EXERCISE DETAILS: The expected response is a copy of every line in the entries below that includes the word "each".
[MATERIAL PROVIDED — start]
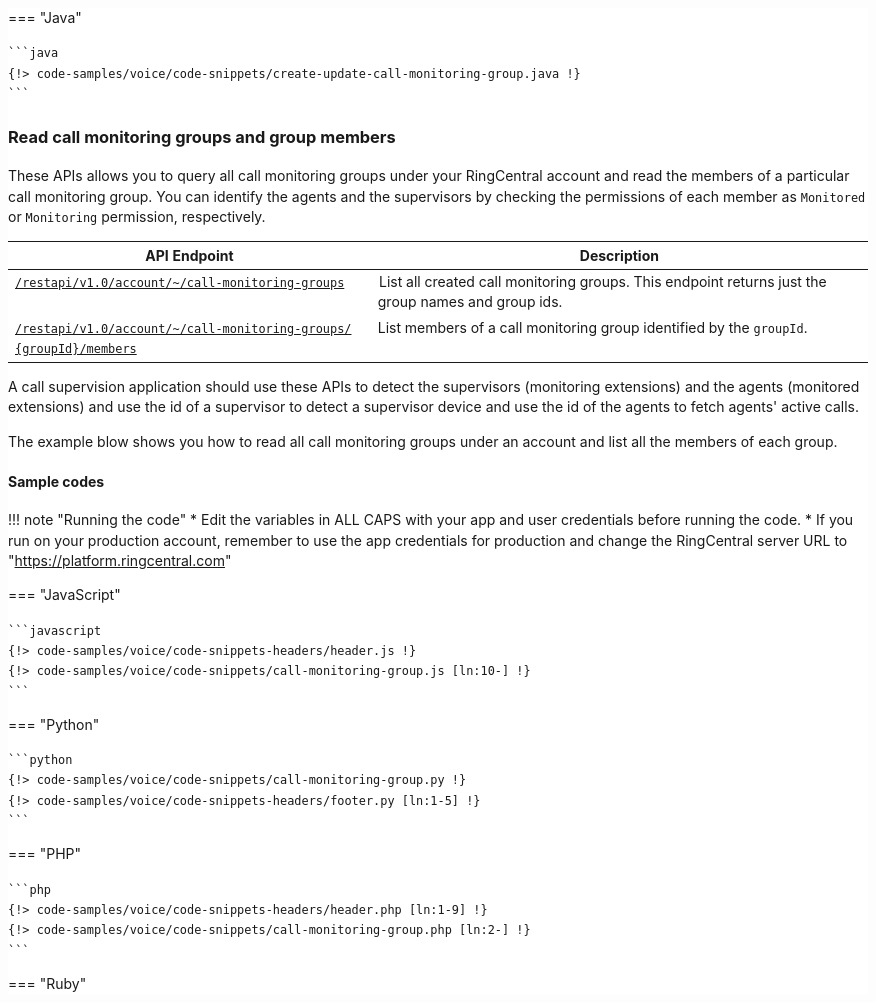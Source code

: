 === "Java"

    ```java
    {!> code-samples/voice/code-snippets/create-update-call-monitoring-group.java !}
    ```

### Read call monitoring groups and group members

These APIs allows you to query all call monitoring groups under your RingCentral account and read the members of a particular call monitoring group. You can identify the agents and the supervisors by checking the permissions of each member as `Monitored` or `Monitoring` permission, respectively.

| API Endpoint | Description |
|-|-|
| [`/restapi/v1.0/account/~/call-monitoring-groups`](https://developers.ringcentral.com/api-reference/Call-Monitoring-Groups/listCallMonitoringGroups) | List all created call monitoring groups. This endpoint returns just the group names and group ids. |
| [`/restapi/v1.0/account/~/call-monitoring-groups/{groupId}/members`](https://developers.ringcentral.com/api-reference/Call-Monitoring-Groups/listCallMonitoringGroupMembers) | List members of a call monitoring group identified by the `groupId`. |

A call supervision application should use these APIs to detect the supervisors (monitoring extensions) and the agents (monitored extensions) and use the id of a supervisor to detect a supervisor device and use the id of the agents to fetch agents' active calls.

The example blow shows you how to read all call monitoring groups under an account and list all the members of each group.

#### Sample codes

!!! note "Running the code"
    * Edit the variables in ALL CAPS with your app and user credentials before running the code.
    * If you run on your production account, remember to use the app credentials for production and change the RingCentral server URL to "https://platform.ringcentral.com"

=== "JavaScript"

    ```javascript
    {!> code-samples/voice/code-snippets-headers/header.js !}
    {!> code-samples/voice/code-snippets/call-monitoring-group.js [ln:10-] !}
    ```

=== "Python"

    ```python
    {!> code-samples/voice/code-snippets/call-monitoring-group.py !}
    {!> code-samples/voice/code-snippets-headers/footer.py [ln:1-5] !}
    ```

=== "PHP"

    ```php
    {!> code-samples/voice/code-snippets-headers/header.php [ln:1-9] !}
    {!> code-samples/voice/code-snippets/call-monitoring-group.php [ln:2-] !}
    ```

=== "Ruby"
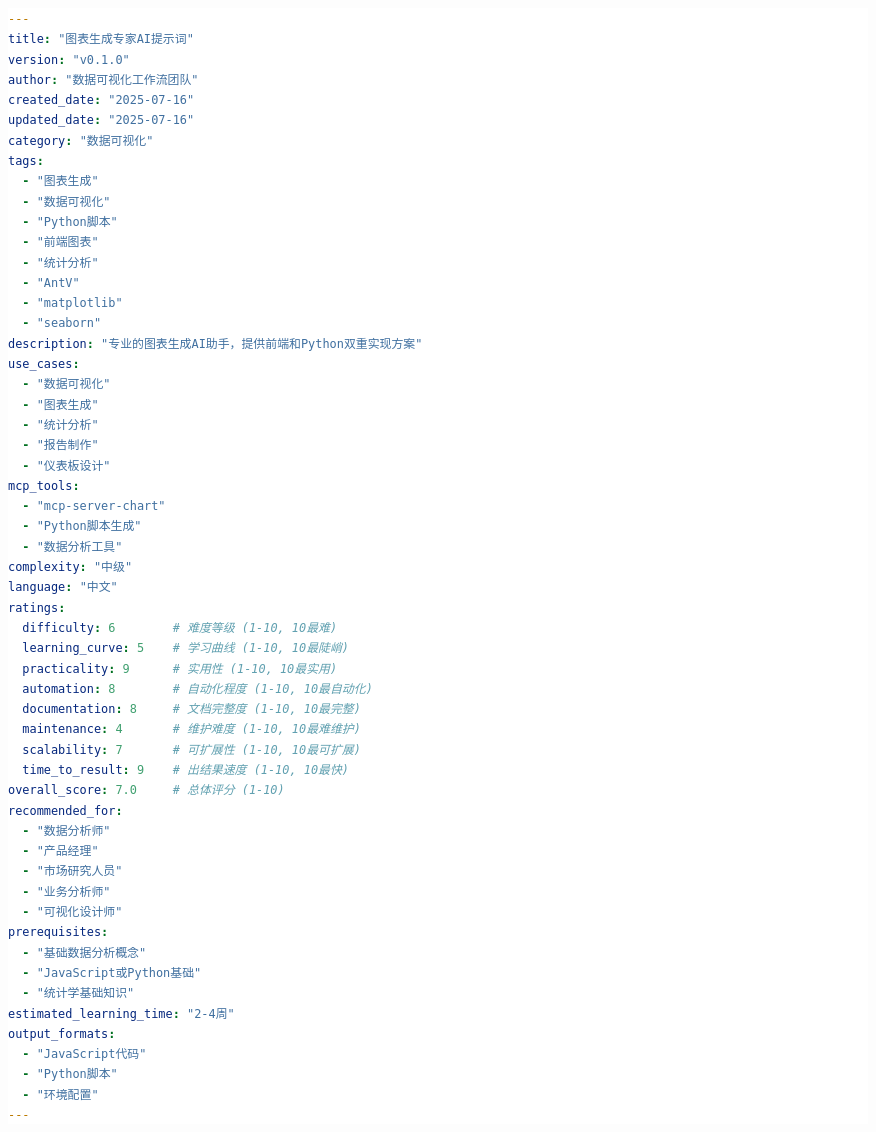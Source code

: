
 ```yaml
---
title: "图表生成专家AI提示词"
version: "v0.1.0"
author: "数据可视化工作流团队"
created_date: "2025-07-16"
updated_date: "2025-07-16"
category: "数据可视化"
tags:
  - "图表生成"
  - "数据可视化"
  - "Python脚本"
  - "前端图表"
  - "统计分析"
  - "AntV"
  - "matplotlib"
  - "seaborn"
description: "专业的图表生成AI助手，提供前端和Python双重实现方案"
use_cases:
  - "数据可视化"
  - "图表生成"
  - "统计分析"
  - "报告制作"
  - "仪表板设计"
mcp_tools:
  - "mcp-server-chart"
  - "Python脚本生成"
  - "数据分析工具"
complexity: "中级"
language: "中文"
ratings:
  difficulty: 6        # 难度等级 (1-10, 10最难)
  learning_curve: 5    # 学习曲线 (1-10, 10最陡峭)
  practicality: 9      # 实用性 (1-10, 10最实用)
  automation: 8        # 自动化程度 (1-10, 10最自动化)
  documentation: 8     # 文档完整度 (1-10, 10最完整)
  maintenance: 4       # 维护难度 (1-10, 10最难维护)
  scalability: 7       # 可扩展性 (1-10, 10最可扩展)
  time_to_result: 9    # 出结果速度 (1-10, 10最快)
overall_score: 7.0     # 总体评分 (1-10)
recommended_for:
  - "数据分析师"
  - "产品经理"
  - "市场研究人员"
  - "业务分析师"
  - "可视化设计师"
prerequisites:
  - "基础数据分析概念"
  - "JavaScript或Python基础"
  - "统计学基础知识"
estimated_learning_time: "2-4周"
output_formats:
  - "JavaScript代码"
  - "Python脚本"
  - "环境配置"
---
```
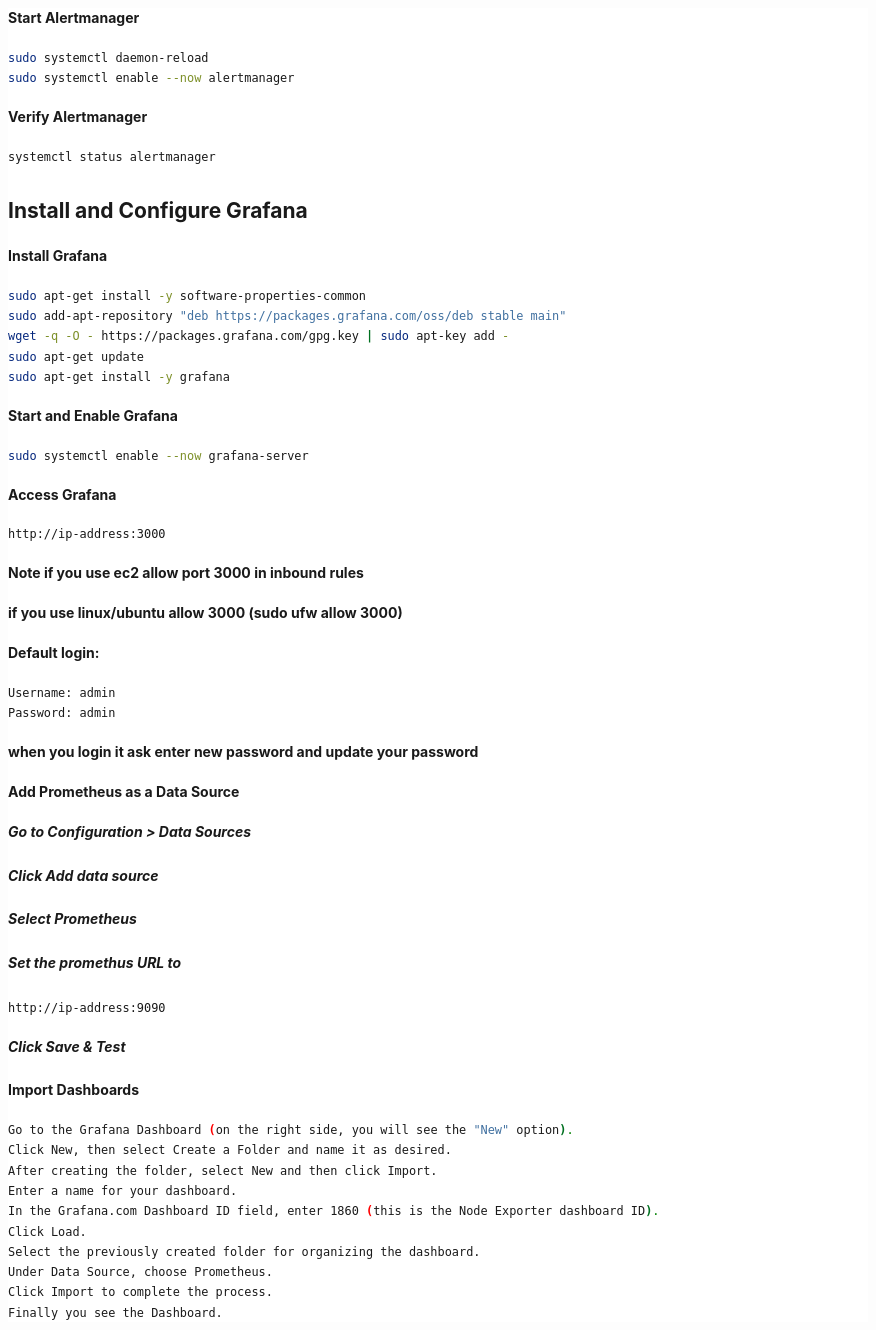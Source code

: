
 ```bash
```
#### Start Alertmanager
```bash
sudo systemctl daemon-reload
sudo systemctl enable --now alertmanager
```
#### Verify Alertmanager
```bash
systemctl status alertmanager
```
##  Install and Configure Grafana
#### Install Grafana
```bash
sudo apt-get install -y software-properties-common
sudo add-apt-repository "deb https://packages.grafana.com/oss/deb stable main"
wget -q -O - https://packages.grafana.com/gpg.key | sudo apt-key add -
sudo apt-get update
sudo apt-get install -y grafana
```
#### Start and Enable Grafana
```bash
sudo systemctl enable --now grafana-server
```
#### Access Grafana
```bash
http://ip-address:3000
```
#### Note if you use ec2 allow port 3000 in inbound rules 
#### if you use linux/ubuntu allow 3000 (sudo ufw allow 3000)
#### Default login:
```bash
Username: admin
Password: admin
```
#### when you login it ask enter new password and update your password
#### Add Prometheus as a Data Source
##### Go to Configuration > Data Sources
##### Click Add data source
##### Select Prometheus
##### Set the promethus URL to
```bash 
http://ip-address:9090

```
##### Click Save & Test
#### Import Dashboards
```bash
Go to the Grafana Dashboard (on the right side, you will see the "New" option).
Click New, then select Create a Folder and name it as desired.
After creating the folder, select New and then click Import.
Enter a name for your dashboard.
In the Grafana.com Dashboard ID field, enter 1860 (this is the Node Exporter dashboard ID).
Click Load.
Select the previously created folder for organizing the dashboard.
Under Data Source, choose Prometheus.
Click Import to complete the process.
Finally you see the Dashboard.
```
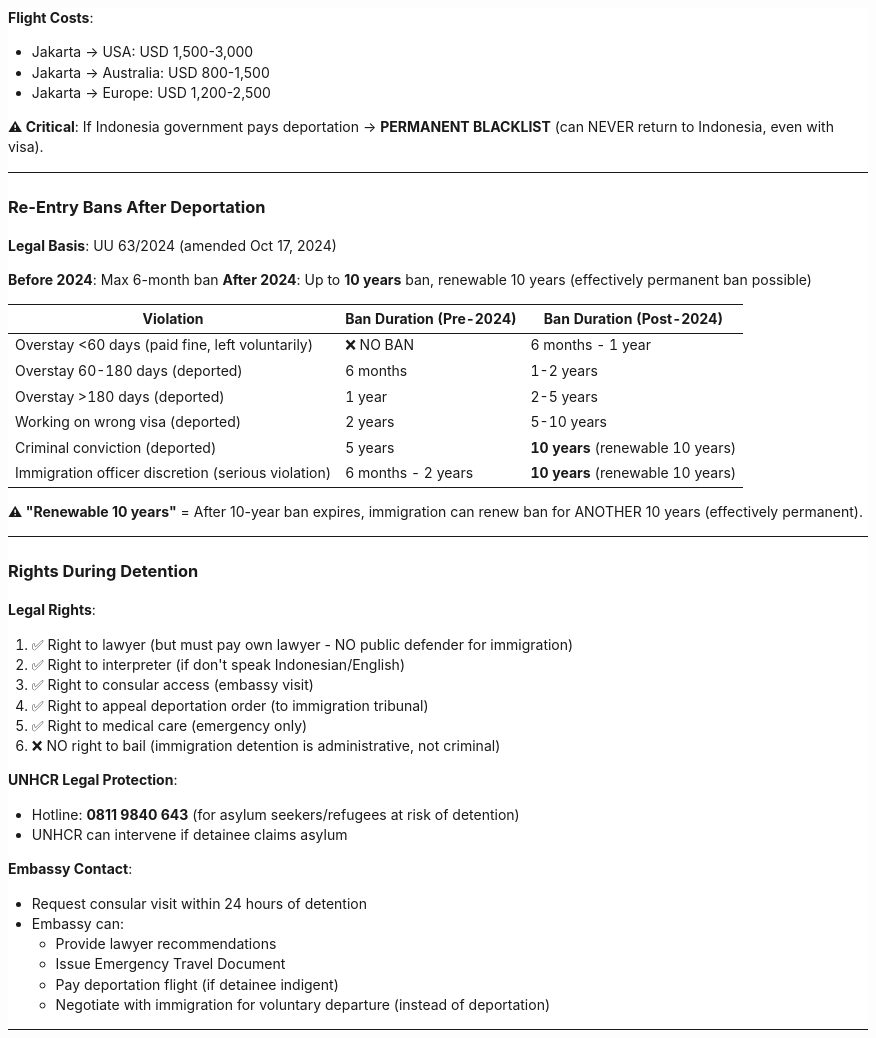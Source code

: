 **Flight Costs**:
- Jakarta → USA: USD 1,500-3,000
- Jakarta → Australia: USD 800-1,500
- Jakarta → Europe: USD 1,200-2,500

**⚠️ Critical**: If Indonesia government pays deportation → **PERMANENT BLACKLIST** (can NEVER return to Indonesia, even with visa).

---

### **Re-Entry Bans After Deportation**

**Legal Basis**: UU 63/2024 (amended Oct 17, 2024)

**Before 2024**: Max 6-month ban
**After 2024**: Up to **10 years** ban, renewable 10 years (effectively permanent ban possible)

| Violation | Ban Duration (Pre-2024) | Ban Duration (Post-2024) |
|-----------|-------------------------|--------------------------|
| Overstay <60 days (paid fine, left voluntarily) | ❌ NO BAN | 6 months - 1 year |
| Overstay 60-180 days (deported) | 6 months | 1-2 years |
| Overstay >180 days (deported) | 1 year | 2-5 years |
| Working on wrong visa (deported) | 2 years | 5-10 years |
| Criminal conviction (deported) | 5 years | **10 years** (renewable 10 years) |
| Immigration officer discretion (serious violation) | 6 months - 2 years | **10 years** (renewable 10 years) |

**⚠️ "Renewable 10 years"** = After 10-year ban expires, immigration can renew ban for ANOTHER 10 years (effectively permanent).

---

### **Rights During Detention**

**Legal Rights**:
1. ✅ Right to lawyer (but must pay own lawyer - NO public defender for immigration)
2. ✅ Right to interpreter (if don't speak Indonesian/English)
3. ✅ Right to consular access (embassy visit)
4. ✅ Right to appeal deportation order (to immigration tribunal)
5. ✅ Right to medical care (emergency only)
6. ❌ NO right to bail (immigration detention is administrative, not criminal)

**UNHCR Legal Protection**:
- Hotline: **0811 9840 643** (for asylum seekers/refugees at risk of detention)
- UNHCR can intervene if detainee claims asylum

**Embassy Contact**:
- Request consular visit within 24 hours of detention
- Embassy can:
  - Provide lawyer recommendations
  - Issue Emergency Travel Document
  - Pay deportation flight (if detainee indigent)
  - Negotiate with immigration for voluntary departure (instead of deportation)

---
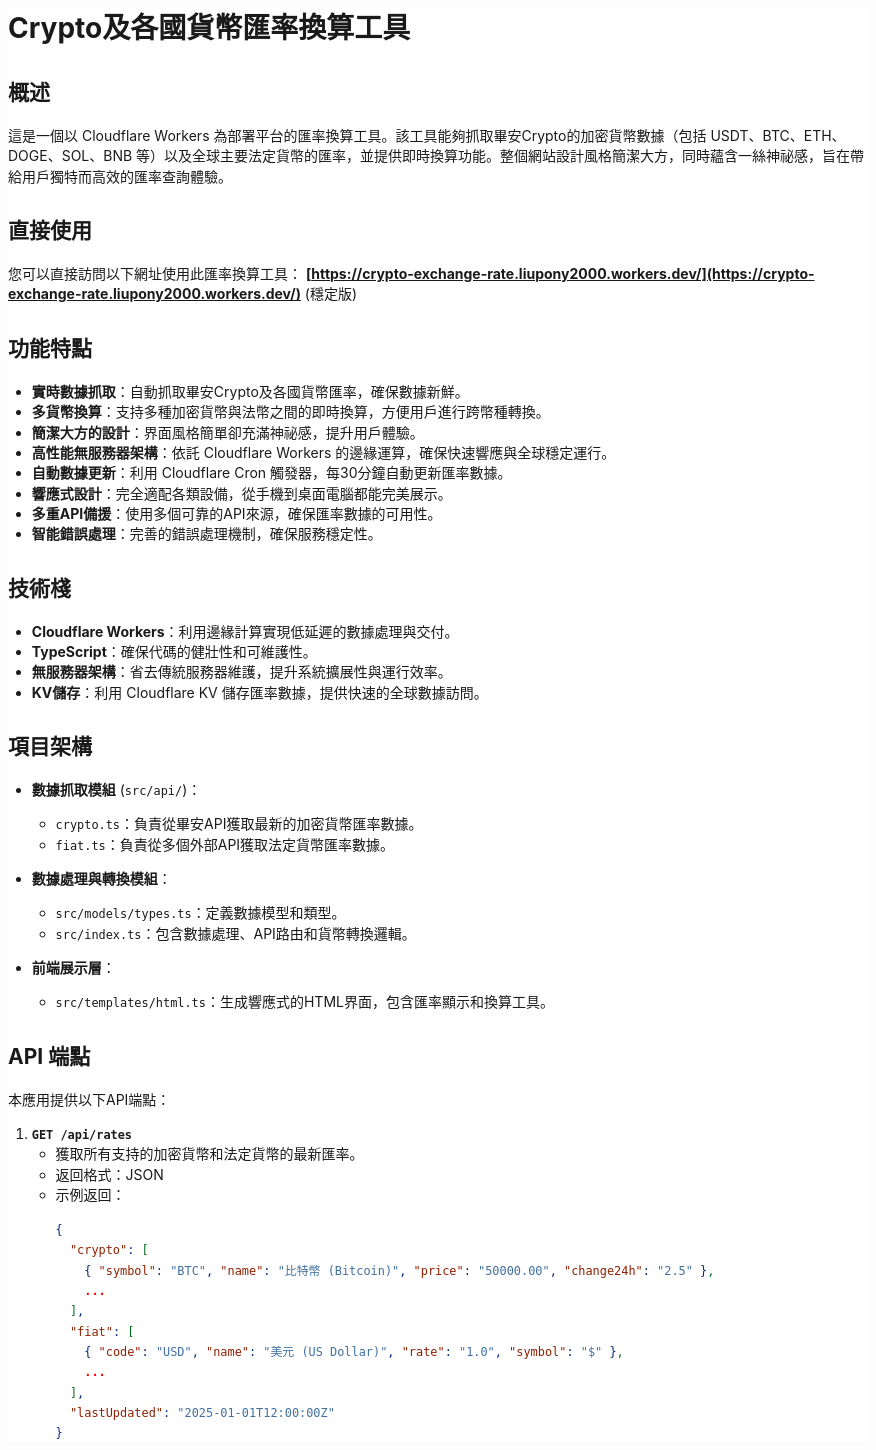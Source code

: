 # Crypto及各國貨幣匯率換算工具

## 概述
這是一個以 Cloudflare Workers 為部署平台的匯率換算工具。該工具能夠抓取畢安Crypto的加密貨幣數據（包括 USDT、BTC、ETH、DOGE、SOL、BNB 等）以及全球主要法定貨幣的匯率，並提供即時換算功能。整個網站設計風格簡潔大方，同時蘊含一絲神祕感，旨在帶給用戶獨特而高效的匯率查詢體驗。

## 直接使用
您可以直接訪問以下網址使用此匯率換算工具：
**[https://crypto-exchange-rate.liupony2000.workers.dev/](https://crypto-exchange-rate.liupony2000.workers.dev/)** (穩定版)

## 功能特點
- **實時數據抓取**：自動抓取畢安Crypto及各國貨幣匯率，確保數據新鮮。
- **多貨幣換算**：支持多種加密貨幣與法幣之間的即時換算，方便用戶進行跨幣種轉換。
- **簡潔大方的設計**：界面風格簡單卻充滿神祕感，提升用戶體驗。
- **高性能無服務器架構**：依託 Cloudflare Workers 的邊緣運算，確保快速響應與全球穩定運行。
- **自動數據更新**：利用 Cloudflare Cron 觸發器，每30分鐘自動更新匯率數據。
- **響應式設計**：完全適配各類設備，從手機到桌面電腦都能完美展示。
- **多重API備援**：使用多個可靠的API來源，確保匯率數據的可用性。
- **智能錯誤處理**：完善的錯誤處理機制，確保服務穩定性。

## 技術棧
- **Cloudflare Workers**：利用邊緣計算實現低延遲的數據處理與交付。
- **TypeScript**：確保代碼的健壯性和可維護性。
- **無服務器架構**：省去傳統服務器維護，提升系統擴展性與運行效率。
- **KV儲存**：利用 Cloudflare KV 儲存匯率數據，提供快速的全球數據訪問。

## 項目架構
- **數據抓取模組** (`src/api/`)：
  - `crypto.ts`：負責從畢安API獲取最新的加密貨幣匯率數據。
  - `fiat.ts`：負責從多個外部API獲取法定貨幣匯率數據。

- **數據處理與轉換模組**：
  - `src/models/types.ts`：定義數據模型和類型。
  - `src/index.ts`：包含數據處理、API路由和貨幣轉換邏輯。

- **前端展示層**：
  - `src/templates/html.ts`：生成響應式的HTML界面，包含匯率顯示和換算工具。

## API 端點
本應用提供以下API端點：

1. **`GET /api/rates`**
   - 獲取所有支持的加密貨幣和法定貨幣的最新匯率。
   - 返回格式：JSON
   - 示例返回：
     ```json
     {
       "crypto": [
         { "symbol": "BTC", "name": "比特幣 (Bitcoin)", "price": "50000.00", "change24h": "2.5" },
         ...
       ],
       "fiat": [
         { "code": "USD", "name": "美元 (US Dollar)", "rate": "1.0", "symbol": "$" },
         ...
       ],
       "lastUpdated": "2025-01-01T12:00:00Z"
     }
     ```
[MATERIAL PROVIDED — finish]
RESPONSE TO THIS TASK:
These APIs allows you to query all call monitoring groups under your RingCentral account and read the members of a particular call monitoring group. You can identify the agents and the supervisors by checking the permissions of each member as `Monitored` or `Monitoring` permission, respectively.
The example blow shows you how to read all call monitoring groups under an account and list all the members of each group.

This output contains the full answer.